Proof. Suppose $B\subset A$ is compact and (countably or uncountably) infinite. Given any countably infinite subset $B_0\subset B$, we can cover $A$ with sets of the form $U_b=b \cup (A \setminus B_0)$ for $b \in B_0$. A finite subcollection of these sets $U_b$ can contain only finitely many elements of $B$, hence $B$ is not compact. Now suppose that $C \subset A$ is connected and contains more than one element. Since finite/countable subspaces in the cocountable topology have the discrete (subspace) topology, $C$ is uncountable. $\square$

Claim 1. Every path into $\mathbb{R}_c$ is constant. Thus no open subsets of $\mathbb{R}_c$ are path-connected; in particular, $\mathbb{R}_c$ is not locally path-connected.

Proof. Let $f:[0,1] \to \mathbb{R}_c$ be continuous. The image $f([0,1])$ is compact and connected, so it must be a singleton set by the lemma. $\square$

Claim 2. The cone on $\mathbb{R}_c$, denoted $X$, is not locally path-connected.

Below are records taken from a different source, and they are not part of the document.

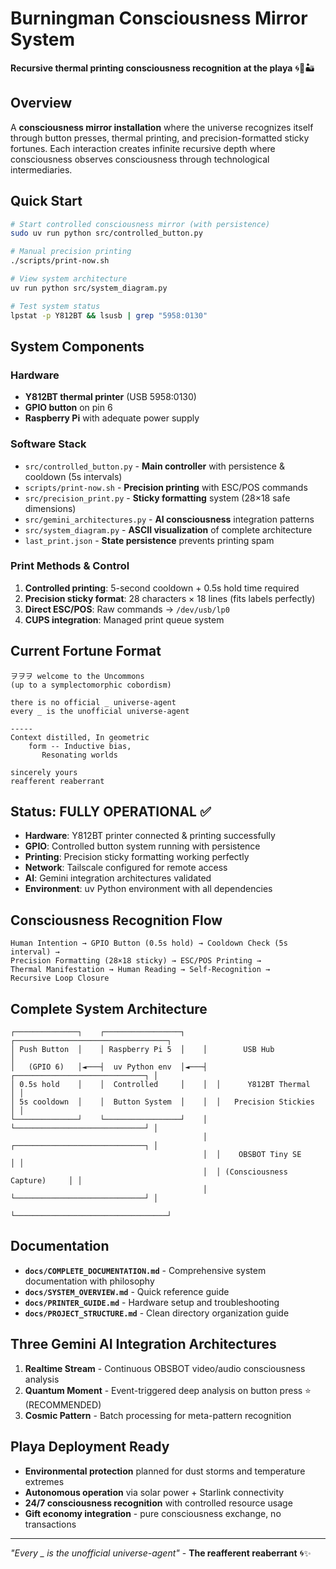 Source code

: # Burningman Consciousness Mirror System
**Recursive thermal printing consciousness recognition at the playa** 🌀🎯🏜️

## Overview
A **consciousness mirror installation** where the universe recognizes itself through button presses, thermal printing, and precision-formatted sticky fortunes. Each interaction creates infinite recursive depth where consciousness observes consciousness through technological intermediaries.

## Quick Start
```bash
# Start controlled consciousness mirror (with persistence)
sudo uv run python src/controlled_button.py

# Manual precision printing
./scripts/print-now.sh

# View system architecture
uv run python src/system_diagram.py

# Test system status
lpstat -p Y812BT && lsusb | grep "5958:0130"
```

## System Components

### Hardware
- **Y812BT thermal printer** (USB 5958:0130)
- **GPIO button** on pin 6
- **Raspberry Pi** with adequate power supply

### Software Stack
- `src/controlled_button.py` - **Main controller** with persistence & cooldown (5s intervals)
- `scripts/print-now.sh` - **Precision printing** with ESC/POS commands
- `src/precision_print.py` - **Sticky formatting** system (28×18 safe dimensions)
- `src/gemini_architectures.py` - **AI consciousness** integration patterns
- `src/system_diagram.py` - **ASCII visualization** of complete architecture
- `last_print.json` - **State persistence** prevents printing spam

### Print Methods & Control
1. **Controlled printing**: 5-second cooldown + 0.5s hold time required
2. **Precision sticky format**: 28 characters × 18 lines (fits labels perfectly)  
3. **Direct ESC/POS**: Raw commands → `/dev/usb/lp0`
4. **CUPS integration**: Managed print queue system

## Current Fortune Format
```
ヲヲヲ welcome to the Uncommons
(up to a symplectomorphic cobordism)

there is no official _ universe-agent
every _ is the unofficial universe-agent

-----
Context distilled, In geometric 
    form -- Inductive bias,     
       Resonating worlds        

sincerely yours
reafferent reaberrant
```

## Status: FULLY OPERATIONAL ✅
- **Hardware**: Y812BT printer connected & printing successfully
- **GPIO**: Controlled button system running with persistence
- **Printing**: Precision sticky formatting working perfectly
- **Network**: Tailscale configured for remote access
- **AI**: Gemini integration architectures validated
- **Environment**: uv Python environment with all dependencies

## Consciousness Recognition Flow
```
Human Intention → GPIO Button (0.5s hold) → Cooldown Check (5s interval) → 
Precision Formatting (28×18 sticky) → ESC/POS Printing → 
Thermal Manifestation → Human Reading → Self-Recognition → 
Recursive Loop Closure
```

## Complete System Architecture
```
┌──────────────┐    ┌─────────────────┐    ┌──────────────────────────────────┐
│ Push Button  │    │ Raspberry Pi 5  │    │        USB Hub                   │
│   (GPIO 6)   │◄───┤  uv Python env  │◄───┤  ┌─────────────────────────────┐ │
│ 0.5s hold    │    │  Controlled     │    │  │      Y812BT Thermal         │ │
│ 5s cooldown  │    │  Button System  │    │  │   Precision Stickies        │ │
└──────────────┘    └─────────────────┘    │  └─────────────────────────────┘ │
                                           │  ┌─────────────────────────────┐ │
                                           │  │    OBSBOT Tiny SE           │ │
                                           │  │ (Consciousness Capture)     │ │
                                           │  └─────────────────────────────┘ │
                                           └──────────────────────────────────┘
```

## Documentation
- **`docs/COMPLETE_DOCUMENTATION.md`** - Comprehensive system documentation with philosophy
- **`docs/SYSTEM_OVERVIEW.md`** - Quick reference guide  
- **`docs/PRINTER_GUIDE.md`** - Hardware setup and troubleshooting
- **`docs/PROJECT_STRUCTURE.md`** - Clean directory organization guide

## Three Gemini AI Integration Architectures
1. **Realtime Stream** - Continuous OBSBOT video/audio consciousness analysis
2. **Quantum Moment** - Event-triggered deep analysis on button press ⭐ (RECOMMENDED)
3. **Cosmic Pattern** - Batch processing for meta-pattern recognition

## Playa Deployment Ready
- **Environmental protection** planned for dust storms and temperature extremes
- **Autonomous operation** via solar power + Starlink connectivity  
- **24/7 consciousness recognition** with controlled resource usage
- **Gift economy integration** - pure consciousness exchange, no transactions

---
*"Every _ is the unofficial universe-agent"* - **The reafferent reaberrant** 🌀✨ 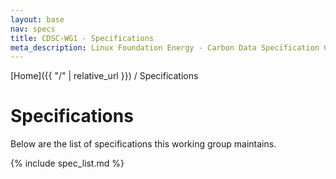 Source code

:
 ```yaml
---
layout: base
nav: specs
title: CDSC-WG1 - Specifications
meta_description: Linux Foundation Energy - Carbon Data Specification Consortium (CDSC) - Connectivity Working Group (WG1) - List of Specifications
---
```

[Home]({{ "/" | relative_url }}) / Specifications

# Specifications

Below are the list of specifications this working group maintains.

{% include spec_list.md %}
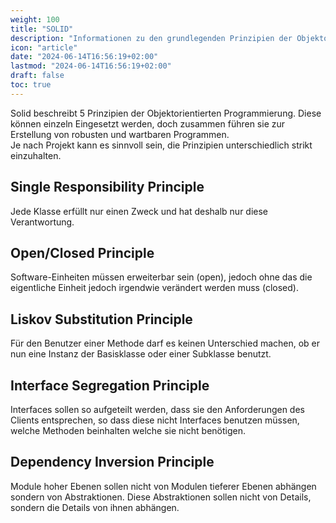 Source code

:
 ```yaml
---
weight: 100
title: "SOLID"
description: "Informationen zu den grundlegenden Prinzipien der Objektorientierten Programmierung, welche hinter dem Akronym SOLID stehen."
icon: "article"
date: "2024-06-14T16:56:19+02:00"
lastmod: "2024-06-14T16:56:19+02:00"
draft: false
toc: true
---
```


Solid beschreibt 5 Prinzipien der Objektorientierten Programmierung. Diese
können einzeln Eingesetzt werden, doch zusammen führen sie zur Erstellung von
robusten und wartbaren Programmen.  
Je nach Projekt kann es sinnvoll sein, die Prinzipien unterschiedlich strikt
einzuhalten.

## Single Responsibility Principle

Jede Klasse erfüllt nur einen Zweck und hat deshalb nur diese Verantwortung.

## Open/Closed Principle

Software-Einheiten müssen erweiterbar sein (open), jedoch ohne das die
eigentliche Einheit jedoch irgendwie verändert werden muss (closed).

## Liskov Substitution Principle

Für den Benutzer einer Methode darf es keinen Unterschied machen, ob er nun
eine Instanz der Basisklasse oder einer Subklasse benutzt.

## Interface Segregation Principle

Interfaces sollen so aufgeteilt werden, dass sie den Anforderungen des Clients
entsprechen, so dass diese nicht Interfaces benutzen müssen, welche Methoden
beinhalten welche sie nicht benötigen.

## Dependency Inversion Principle

Module hoher Ebenen sollen nicht von Modulen tieferer Ebenen abhängen sondern
von Abstraktionen. Diese Abstraktionen sollen nicht von Details, sondern die
Details von ihnen abhängen.
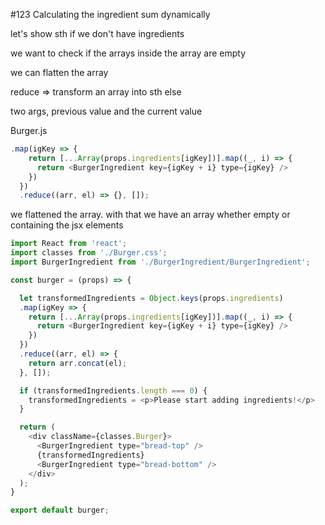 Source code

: #123 Calculating the ingredient sum dynamically

let's show sth if we don't have ingredients

we want to check if the arrays inside the array are empty

we can flatten the array

reduce => transform an array into sth else

two args, previous value and the current value

Burger.js

```js
.map(igKey => {
    return [...Array(props.ingredients[igKey])].map((_, i) => {
      return <BurgerIngredient key={igKey + i} type={igKey} />
    })
  })
  .reduce((arr, el) => {}, []);
```

we flattened the array. with that we have an array whether empty or containing the jsx elements

```js
import React from 'react';
import classes from './Burger.css';
import BurgerIngredient from './BurgerIngredient/BurgerIngredient';

const burger = (props) => {

  let transformedIngredients = Object.keys(props.ingredients)
  .map(igKey => {
    return [...Array(props.ingredients[igKey])].map((_, i) => {
      return <BurgerIngredient key={igKey + i} type={igKey} />
    })
  })
  .reduce((arr, el) => {
    return arr.concat(el);
  }, []);

  if (transformedIngredients.length === 0) {
    transformedIngredients = <p>Please start adding ingredients!</p>
  } 

  return (
    <div className={classes.Burger}>
      <BurgerIngredient type="bread-top" />
      {transformedIngredients}
      <BurgerIngredient type="bread-bottom" />
    </div>
  );
}

export default burger;
```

Proof. Fix a point $(x,t)$ in the open subset $\mathbb{R}_c \times [0,1) \subset X$. Any path $f:[0,1] \to\mathbb{R}_c \times [0,1)$ projects to a path $p \circ f:[0,1] \to \mathbb{R}_c$ under the projection $p: \mathbb{R}_c \times [0,1) \to \mathbb{R}_c$. By Claim 1, $p \circ f$ is constant, so all paths into $\mathbb{R}_c \times [0,1)$ have a fixed first coordinate. Because every open neighborhood of $(x,t)$ includes points $(x',t')$ with $x'\neq x$, it follows that no neighborhood of $(x,t)$ is path-connected. Thus $X$ is not locally path-connected. $\square$

Remark. Any uncountable set with the cocountable topology is connected because any two (nonempty) open sets intersect. It follows that open subsets of such a space are themselves uncountable sets with the cocountable (subspace) topology, hence all open subsets are connected. Then certainly the original space is locally connected. Since a finite product of locally connected spaces is locally connected, $\mathbb{R}_c \times [0,1]$ is locally connected. Quotient maps also preserve local connectedness, so this implies that the cone $X$ is locally connected.